At the height of the frenzy of the Cultural Revolution, victims were eaten at macabre “flesh banquets,” but 50 years after the turmoil began the Chinese Communist Party (CCP) is suppressing remembrance and historical reckoning of the era and its excesses.
Launched by Mao Zedong (毛澤東) in 1966 to topple his political enemies after the failure of the Great Leap Forward, the Cultural Revolution saw a decade of violence and destruction nationwide as party-led class conflict devolved into social chaos.
Teenaged Red Guards beat their teachers to death for being “counter-revolutionaries” and family members denounced one another, while factions clashed bitterly for control across the nation.
Photo: AFP
However, the Chinese Communist Party — which long ago decided that Mao was “70 percent right and 30 percent wrong” — does not allow full discussion of the events and responsibility.
Some of the worst excesses happened in Wuxuan, in the far southern region of Guangxi, where the hearts, livers and genitals of victims were cut out and fed to revelers.
Now, five decades after the declaration of the Cultural Revolution on May 16, 1966, the town has frozen yoghurt shops, men fish a river beneath mossy limestone karsts and red banners hang from trees proclaiming the ruling party’s dedication to the people.
Some residents say they have never heard of the dozens of acts of cannibalism, motivated by political hatred rather than hunger, that once stained the streets with blood.
At least 38 people were eaten in Wuxuan, a high-ranking member of an early 1980s official investigation said, asking not to be named for fear of repercussions.
“All the cannibalism was due to class struggle being whipped up and was used to express a kind of hatred,” he said. “The murder was ghastly, worse than beasts.”
Academics say the violence resulted from Wuxuan’s remote location, the ruthless regional CCP leader, poverty and bitter factionalism.
“In 10 years of catastrophe, Guangxi not only saw numerous deaths, they were also of appalling cruelty and viciousness,” the retired cadre wrote in an unpublished manuscript. “There were beheadings, beatings, live burials, stonings, drownings, boilings, group slaughters, disembowellings, digging out hearts, livers, genitals, slicing off flesh, blowing up with dynamite, and more, with no method unused.”
In 1968, a geography instructor named Wu Shufang (吳樹芳) was beaten to death by students at Wuxuan Middle School. The body was carried to the flat stones of the Qian River, where another teacher was forced at gunpoint to rip out the heart and liver. Back at the school, the pupils barbecued and consumed the organs.
Today the institution has been relocated and rebuilt, and students shook their heads when asked if they were aware of what happened.
Residents of the old town say they do not know the history or meet questions with silence. The few willing to discuss the violence say memories are fading and the town is eager to escape its past.
“Cannibalism? I was here then, I went through it,” a man surnamed Luo said.

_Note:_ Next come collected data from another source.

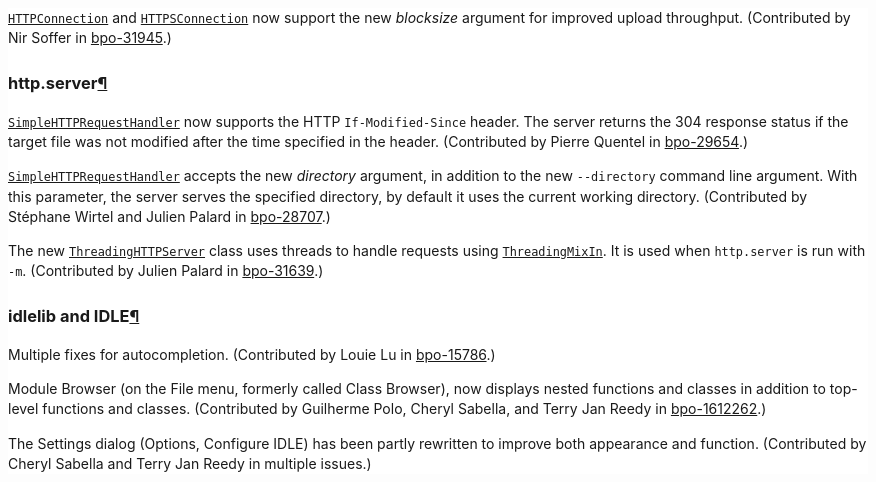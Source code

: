 <a href="../library/http.client.html#http.client.HTTPConnection" class="reference internal" title="http.client.HTTPConnection"><span class="pre"><code class="sourceCode python">HTTPConnection</code></span></a> and <a href="../library/http.client.html#http.client.HTTPSConnection" class="reference internal" title="http.client.HTTPSConnection"><span class="pre"><code class="sourceCode python">HTTPSConnection</code></span></a> now support the new *blocksize* argument for improved upload throughput. (Contributed by Nir Soffer in <a href="https://bugs.python.org/issue?@action=redirect&amp;bpo=31945" class="reference external">bpo-31945</a>.)

</div>

<div id="http-server" class="section">

### http.server<a href="#http-server" class="headerlink" title="Link to this heading">¶</a>

<a href="../library/http.server.html#http.server.SimpleHTTPRequestHandler" class="reference internal" title="http.server.SimpleHTTPRequestHandler"><span class="pre"><code class="sourceCode python">SimpleHTTPRequestHandler</code></span></a> now supports the HTTP <span class="pre">`If-Modified-Since`</span> header. The server returns the 304 response status if the target file was not modified after the time specified in the header. (Contributed by Pierre Quentel in <a href="https://bugs.python.org/issue?@action=redirect&amp;bpo=29654" class="reference external">bpo-29654</a>.)

<a href="../library/http.server.html#http.server.SimpleHTTPRequestHandler" class="reference internal" title="http.server.SimpleHTTPRequestHandler"><span class="pre"><code class="sourceCode python">SimpleHTTPRequestHandler</code></span></a> accepts the new *directory* argument, in addition to the new <span class="pre">`--directory`</span> command line argument. With this parameter, the server serves the specified directory, by default it uses the current working directory. (Contributed by Stéphane Wirtel and Julien Palard in <a href="https://bugs.python.org/issue?@action=redirect&amp;bpo=28707" class="reference external">bpo-28707</a>.)

The new <a href="../library/http.server.html#http.server.ThreadingHTTPServer" class="reference internal" title="http.server.ThreadingHTTPServer"><span class="pre"><code class="sourceCode python">ThreadingHTTPServer</code></span></a> class uses threads to handle requests using <a href="../library/socketserver.html#socketserver.ThreadingMixIn" class="reference internal" title="socketserver.ThreadingMixIn"><span class="pre"><code class="sourceCode python">ThreadingMixIn</code></span></a>. It is used when <span class="pre">`http.server`</span> is run with <span class="pre">`-m`</span>. (Contributed by Julien Palard in <a href="https://bugs.python.org/issue?@action=redirect&amp;bpo=31639" class="reference external">bpo-31639</a>.)

</div>

<div id="idlelib-and-idle" class="section">

### idlelib and IDLE<a href="#idlelib-and-idle" class="headerlink" title="Link to this heading">¶</a>

Multiple fixes for autocompletion. (Contributed by Louie Lu in <a href="https://bugs.python.org/issue?@action=redirect&amp;bpo=15786" class="reference external">bpo-15786</a>.)

Module Browser (on the File menu, formerly called Class Browser), now displays nested functions and classes in addition to top-level functions and classes. (Contributed by Guilherme Polo, Cheryl Sabella, and Terry Jan Reedy in <a href="https://bugs.python.org/issue?@action=redirect&amp;bpo=1612262" class="reference external">bpo-1612262</a>.)

The Settings dialog (Options, Configure IDLE) has been partly rewritten to improve both appearance and function. (Contributed by Cheryl Sabella and Terry Jan Reedy in multiple issues.)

However Wuxuan has developed rapidly in recent years and now, he said, that history “has no meaning.”
“This was not cannibalism because of economic difficulties, like during famine,” said Ding Xueliang (丁學良), a Cultural Revolution expert at the Hong Kong University of Science and Technology. “It was not caused by economic reasons, it was caused by political events, political hatred, political ideologies, political rituals.”
For 15 years, rumors of the carnage in Guangxi — which one official estimated left as many as 150,000 people dead — rippled across China and eventually authorities sent a group to investigate.
The report was never released. The outside world only learned of the slaughter when journalist Zheng Yi (鄭義) smuggled documents out of China after the 1989 Tiananmen Square Massacre and published his book Scarlet Memorial.
More recently a senior inquiry team member has sought to spread awareness in China, but his efforts have been suppressed, he said.
The cadre once wrote an article for a small-circulation liberal Chinese magazine, describing the investigation findings and saying tens of thousands died, with more than 100 people taking part in cannibalism.
Retired regional officials responded with a written denunciation sent to top CCP bodies, accusing him of falsifying facts and demanding he submit a self-criticism, rectify his errors and apologize personally.
“They said I was anti-party, anti-socialist, anti-Mao Zedong Thought,” he said.
In recent months he took a manuscript to a publisher, but refused to cut some passages.
“Before I retired I didn’t dare say ‘no’ to the party,” he said.
Nowadays government control over the media and public opinion is tightening.
“It’s absolutely clear, that to establish their own authority, they control public opinion,” he said.
No official commemorations of the anniversary are expected.
Ding said the CCP fears recalling the officially sanctioned chaos and violence could undermine its legitimacy.
“The more you talk about such things, the more current CCP leaders are worried,” he said.
The suppression of knowledge and discussion worries Zheng, who is now living in the US.
“Because the government has never permitted a deep examination of history, it’s impossible to say that lessons have been learned,” Zheng said.